Have you made that case to the Attorney General, who opposes needle exchanges?
Well, we just have a difference of opinion on this issue.

But, to hear you tell the story, it doesn’t sound like it’s a difference of opinion—it sounds like a different understanding of the data.
I really can’t comment at all what somebody else thinks or believes. I know what I see and how we interpret it, and that’s all I can go on.

Do you think that it’s contributing to a culture of stigma in certain parts of Indiana?
I think the stigma’s already there. I think that we just have an awful amount of work to do to eradicate it. It’s been there. I mean, I’ll be honest with you. A few years ago, if somebody had said anything to me about needle exchange, I would have had the same reaction. I didn’t know anything about the issue.
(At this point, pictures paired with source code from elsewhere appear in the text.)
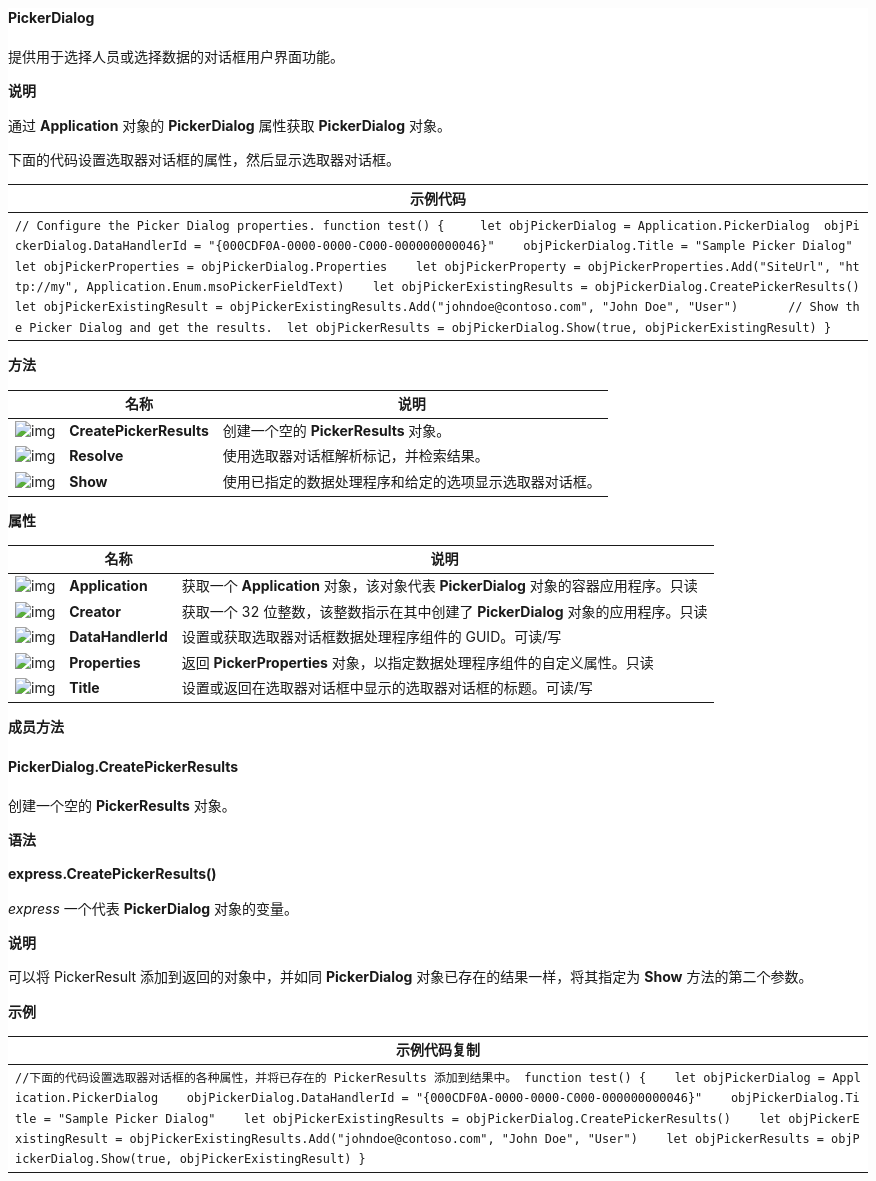 #### **PickerDialog**



提供用于选择人员或选择数据的对话框用户界面功能。

**说明**

通过 **Application** 对象的 **PickerDialog** 属性获取 **PickerDialog** 对象。

下面的代码设置选取器对话框的属性，然后显示选取器对话框。

| 示例代码                                                     |
| ------------------------------------------------------------ |
| `// Configure the Picker Dialog properties. function test() {    	let objPickerDialog = Application.PickerDialog 	objPickerDialog.DataHandlerId = "{000CDF0A-0000-0000-C000-000000000046}" 	objPickerDialog.Title = "Sample Picker Dialog" 	let objPickerProperties = objPickerDialog.Properties 	let objPickerProperty = objPickerProperties.Add("SiteUrl", "http://my", Application.Enum.msoPickerFieldText) 	let objPickerExistingResults = objPickerDialog.CreatePickerResults() 	let objPickerExistingResult = objPickerExistingResults.Add("johndoe@contoso.com", "John Doe", "User")   	// Show the Picker Dialog and get the results. 	let objPickerResults = objPickerDialog.Show(true, objPickerExistingResult) }` |

**方法**

|                                                              | 名称                    | 说明                                                   |
| ------------------------------------------------------------ | ----------------------- | ------------------------------------------------------ |
| ![img](https://qn.cache.wpscdn.cn/encs/doc/office_v19/gif/methods.gif) | **CreatePickerResults** | 创建一个空的 **PickerResults** 对象。                  |
| ![img](https://qn.cache.wpscdn.cn/encs/doc/office_v19/gif/methods.gif) | **Resolve**             | 使用选取器对话框解析标记，并检索结果。                 |
| ![img](https://qn.cache.wpscdn.cn/encs/doc/office_v19/gif/methods.gif) | **Show**                | 使用已指定的数据处理程序和给定的选项显示选取器对话框。 |

**属性**

|                                                              | 名称              | 说明                                                         |
| ------------------------------------------------------------ | ----------------- | ------------------------------------------------------------ |
| ![img](https://qn.cache.wpscdn.cn/encs/doc/office_v19/gif/properties.gif) | **Application**   | 获取一个 **Application** 对象，该对象代表 **PickerDialog** 对象的容器应用程序。只读 |
| ![img](https://qn.cache.wpscdn.cn/encs/doc/office_v19/gif/properties.gif) | **Creator**       | 获取一个 32 位整数，该整数指示在其中创建了 **PickerDialog** 对象的应用程序。只读 |
| ![img](https://qn.cache.wpscdn.cn/encs/doc/office_v19/gif/properties.gif) | **DataHandlerId** | 设置或获取选取器对话框数据处理程序组件的 GUID。可读/写       |
| ![img](https://qn.cache.wpscdn.cn/encs/doc/office_v19/gif/properties.gif) | **Properties**    | 返回 **PickerProperties** 对象，以指定数据处理程序组件的自定义属性。只读 |
| ![img](https://qn.cache.wpscdn.cn/encs/doc/office_v19/gif/properties.gif) | **Title**         | 设置或返回在选取器对话框中显示的选取器对话框的标题。可读/写  |

**成员方法**

#### **PickerDialog.CreatePickerResults**

创建一个空的 **PickerResults** 对象。

**语法**

**express.CreatePickerResults()**

*express*   一个代表 **PickerDialog** 对象的变量。

**说明**

可以将 PickerResult 添加到返回的对象中，并如同 **PickerDialog** 对象已存在的结果一样，将其指定为 **Show** 方法的第二个参数。

**示例**

| 示例代码复制                                                 |
| ------------------------------------------------------------ |
| `//下面的代码设置选取器对话框的各种属性，并将已存在的 PickerResults 添加到结果中。 function test() {    let objPickerDialog = Application.PickerDialog    objPickerDialog.DataHandlerId = "{000CDF0A-0000-0000-C000-000000000046}"    objPickerDialog.Title = "Sample Picker Dialog"    let objPickerExistingResults = objPickerDialog.CreatePickerResults()    let objPickerExistingResult = objPickerExistingResults.Add("johndoe@contoso.com", "John Doe", "User")    let objPickerResults = objPickerDialog.Show(true, objPickerExistingResult) }` |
My daughter, who’s a registered nurse in New Jersey and works for an organization that sees a lot of people who have substance-abuse problems, she’s the one that started educating me. They don’t operate one there, but she’s very familiar with them, and she knows a lot about the topic. She carries Narcan with her. She revived somebody who had overdosed on the sidewalk outside their building a couple of weeks ago. She’s the one who started educating me before I ever came into this position.

I mean, I can understand why people who haven’t been exposed to it, they’re not knowledgeable about it, would have the opinion that they do. As [U.S. Surgeon General] Dr. [Jerome] Adams has said many times, there’s nothing pretty about it. I think he had some reservations about it in the beginning, as well, until he really dove into it and learned more about the issue.

Why is this epidemic hitting this part of the country so hard compared to other epidemics?
This epidemic is in cities and suburbs and small towns and rural areas. It cuts across all socioeconomic lines. I mean, there are people from Carmel and every upper-income area in the state who are affected by this, and I know some of them and how they’ve been affected. I know they’ve lost people, and people died from this. I know that some have spent hundreds of thousands of dollars on treatment. I’m aware of this. I know some of these individuals, but this is an epidemic that tends to thrive in areas of greater economic challenge.

Have we reached the peak of this epidemic in Indiana yet?
No.

Has the state developed a scoreboard or set of metrics to measure our daily progress in fighting opioids?
Not yet. We’re working on it. We’re looking at locks on distributions, but they’re not complete. We’re looking at overdoses. We’re looking at locks on uses. We’re looking at deaths, but there’s always a lag in death reporting.

The other thing that we’re really interested in is opioid prescription rates, because that has been at the root of so much of this, and they’re really trending downward, and this is a really good thing. Those rates are down 25 percent over the last four years. We’re still have the 11th-highest opioid prescription rate in the country, but we used to have the ninth-highest, so we’re improving at a rate that’s greater than that of most states. We’ve got a ways to go yet.